GET /session/<session_id>/interview
endpoint
Retrieve the interview interface for a specific session.

Path Parameters

session_id
integer
required
The unique identifier of the interview session.

Response

Returns an HTML page with the interview interface, including conversation history and progress.
session
object
The session details.
id
integer
Session identifier.
job_title
string
Job title for this interview.
company_name
string
Company name.
conversation
array
Array of message objects in chronological order.
id
integer
Message identifier.
session_id
integer
Associated session ID.
role
string
Message role: “assistant” (AI) or “user” (candidate).
content
string
Message content text.
timestamp
datetime
When the message was created.
progress
object
Interview progress information.
question_count
integer
Number of questions asked so far.
max_questions
integer
Maximum number of questions (8).
is_started
boolean
Whether the interview has started.
is_complete
boolean
Whether all questions have been answered.

Example Request

curl -X GET https://your-domain.com/session/123/interview \
  -H "Cookie: session=your_session_cookie"

Example Response Data

{
  "session": {
    "id": 123,
    "job_title": "Senior Software Engineer",
    "company_name": "TechCorp Inc"
  },
  "conversation": [
    {
      "id": 1,
      "session_id": 123,
      "role": "assistant",
      "content": "Tell me about your experience with distributed systems.",
      "timestamp": "2026-03-03T10:35:00Z"
    },
    {
      "id": 2,
      "session_id": 123,
      "role": "user",
      "content": "I have 3 years of experience building microservices...",
      "timestamp": "2026-03-03T10:36:15Z"
    }
  ],
  "progress": {
    "question_count": 2,
    "max_questions": 8,
    "is_started": true,
    "is_complete": false
  }
}

Error Responses

  • 403 Forbidden: “You don’t have access to this session”
  • 404 Not Found: Session does not exist
  • Redirect to Upload: If CV or job description is missing

Submit Answer

POST /session/<session_id>/message
endpoint
Submit an answer to the current interview question. Returns the next question via HTMX fragment.

Path Parameters

session_id
integer
required
The unique identifier of the interview session.

Request Parameters

answer
string
required
The candidate’s answer to the current question. Cannot be empty.

Response

Returns an HTML fragment containing the user’s message, AI’s next question (if any), and updated progress.
result
object
Result of submitting the answer.
next_question
string | null
The next question from the AI, or null if interview is complete.
is_complete
boolean
Whether the interview has reached the maximum number of questions.
question_count
integer
Updated count of questions asked.

Example Request

curl -X POST https://your-domain.com/session/123/message \
  -H "Content-Type: application/x-www-form-urlencoded" \
  -H "Cookie: session=your_session_cookie" \
  -d "answer=I have extensive experience with microservices architecture..."
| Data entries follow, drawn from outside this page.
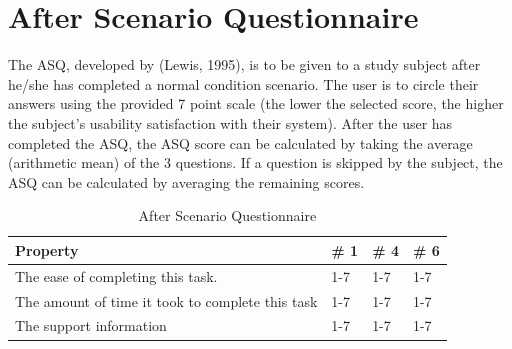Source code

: \section{After Scenario Questionnaire}
The ASQ, developed by (Lewis, 1995), is to be given to a study subject after he/she has completed a normal condition scenario. The user is to circle their answers using the provided 7 point scale (the lower the selected score, the higher the subject’s usability satisfaction with their system). After the user has completed the ASQ, the ASQ score can be calculated by taking the average (arithmetic mean) of the 3 questions. If a question is skipped by the subject, the ASQ can be calculated by averaging the remaining scores.
\begin{table}[h]
	\begin{center}
		\begin{tabular}{| l | l | l | l |}
			\hline
			\textbf{Property} & \textbf{\# 1 }  & \textbf{\# 4 } & \textbf{\# 6 }\\
			\hline
			The ease of completing this task. & 1-7  & 1-7 & 1-7 \\
			\hline
			The amount of time it took to complete this task & 1-7 & 1-7 & 1-7 \\
			\hline
			The support information  & 1-7 & 1-7 & 1-7 \\
			\hline
		\end{tabular}
	\end{center}
	\caption{After Scenario Questionnaire}
\end{table}

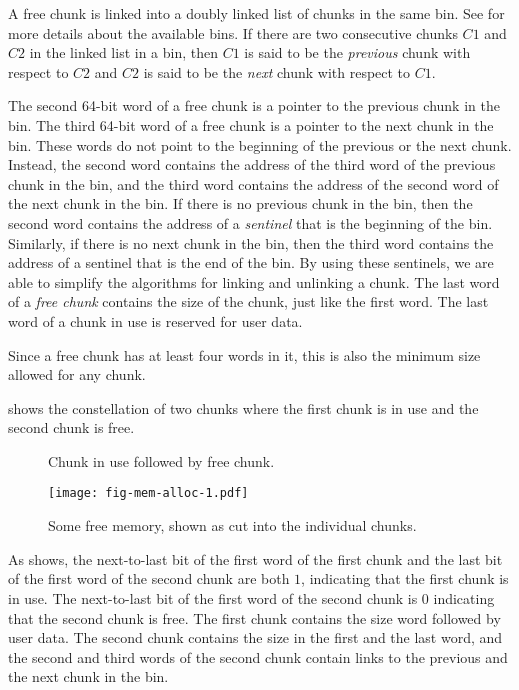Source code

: A free chunk is linked into a doubly linked list of chunks in the same
bin.  See  for more
details about the available bins.  If there are two consecutive chunks
$C1$ and $C2$ in the linked list in a bin, then $C1$ is said to be the
\emph{previous} chunk with respect to $C2$ and $C2$ is said to be the
\emph{next} chunk with respect to $C1$.

The second 64-bit word of a free chunk is a pointer to the previous
chunk in the bin.  The third 64-bit word of a free chunk is a pointer
to the next chunk in the bin.  These words do not point to the
beginning of the previous or the next chunk.  Instead, the second word
contains the address of the third word of the previous chunk in the
bin, and the third word contains the address of the second word of the
next chunk in the bin.  If there is no previous chunk in the bin, then
the second word contains the address of a \emph{sentinel} that is the
beginning of the bin.  Similarly, if there is no next chunk in the
bin, then the third word contains the address of a sentinel that is
the end of the bin.  By using these sentinels, we are able to simplify
the algorithms for linking and unlinking a chunk.  The last word of a
\emph{free chunk} contains the size of the chunk, just like the first
word.  The last word of a chunk in use is reserved for user data.

Since a free chunk has at least four words in it, this is also the
minimum size allowed for any chunk.

 shows the constellation of two chunks where the
first chunk is in use and the second chunk is free.

\begin{figure}
\begin{center}
\end{center}
\caption{\label{fig-chunks2}
Chunk in use followed by free chunk.}
\end{figure}

\begin{figure}
\begin{center}
  \texttt{[image: fig-mem-alloc-1.pdf]}
\end{center}
\caption{Some free memory, shown as cut into the individual chunks.}
\end{figure}



As  shows, the next-to-last bit of the first word
of the first chunk and the last bit of the first word of the second
chunk are both $1$, indicating that the first chunk is in use.  The
next-to-last bit of the first word of the second chunk is $0$
indicating that the second chunk is free.  The first chunk contains
the size word followed by user data.  The second chunk contains the
size in the first and the last word, and the second and third words of
the second chunk contain links to the previous and the next chunk in
the bin.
Success Response (Interview Continues)

{
  "next_question": "Can you describe a challenging technical problem you solved recently?",
  "is_complete": false,
  "question_count": 3
}

Success Response (Interview Complete)

{
  "next_question": null,
  "is_complete": true,
  "question_count": 8
}

Error Responses

ValidationError
object
Returned when the answer is invalid.
error
string
Error message.
Example Errors:
  • “Answer cannot be empty.”
  • “Session not found”

Interview Flow

The interview follows this sequence:
  1. Start Interview: When the interview page is accessed for the first time, the AI generates the first question based on the CV and job description.
  2. Answer Submission: The candidate submits answers via POST to /session/<session_id>/message.
  3. Adaptive Questions: The AI generates follow-up questions based on:
    • Previous answers
    • CV content
    • Job description requirements
    • Number of questions remaining
  4. Completion: After 8 questions, the interview is marked complete and can proceed to feedback generation.

Interview Progress Object

The progress object tracks the interview state:
question_count
integer
Number of questions asked (0-8).
max_questions
integer
Maximum questions allowed (always 8).
is_started
boolean
True if at least one question has been asked.
is_complete
boolean
True when question_count reaches max_questions.

Message Object Structure

Each message in the conversation has the following structure:
id
integer
Unique message identifier.
session_id
integer
Associated session ID.
role
string
Message role: “assistant” (AI interviewer) or “user” (candidate).
content
string
The message text content.
timestamp
datetime
When the message was created (ISO 8601 format).

Prerequisites

Before starting an interview, the session must have:
  1. CV Text: Uploaded via the Documents API
  2. Job Description: Submitted via the Documents API
Attempting to access the interview page without these will redirect to the upload page with a warning message.

Error Handling

HTTP Status Codes

  • 200 OK: Successful request
  • 400 Bad Request: Validation error (empty answer, etc.)
  • 403 Forbidden: Unauthorized session access
  • 404 Not Found: Session not found
  • 500 Internal Server Error: AI service error or unexpected error

Error Fragment

When an error occurs during answer submission, an error HTML fragment is returned:
{
  "error": true,
  "message": "Answer cannot be empty."
}

AI Interview Generation

The interview uses AI to:
  1. Generate First Question: Analyzes CV and job description to create a relevant opening question
  2. Generate Follow-up Questions: Uses conversation history to ask adaptive, contextual questions
  3. Maintain Context: Each question considers previous answers and remaining question count
The AI supports multiple providers (Gemini, OpenRouter) with automatic retry logic for reliability.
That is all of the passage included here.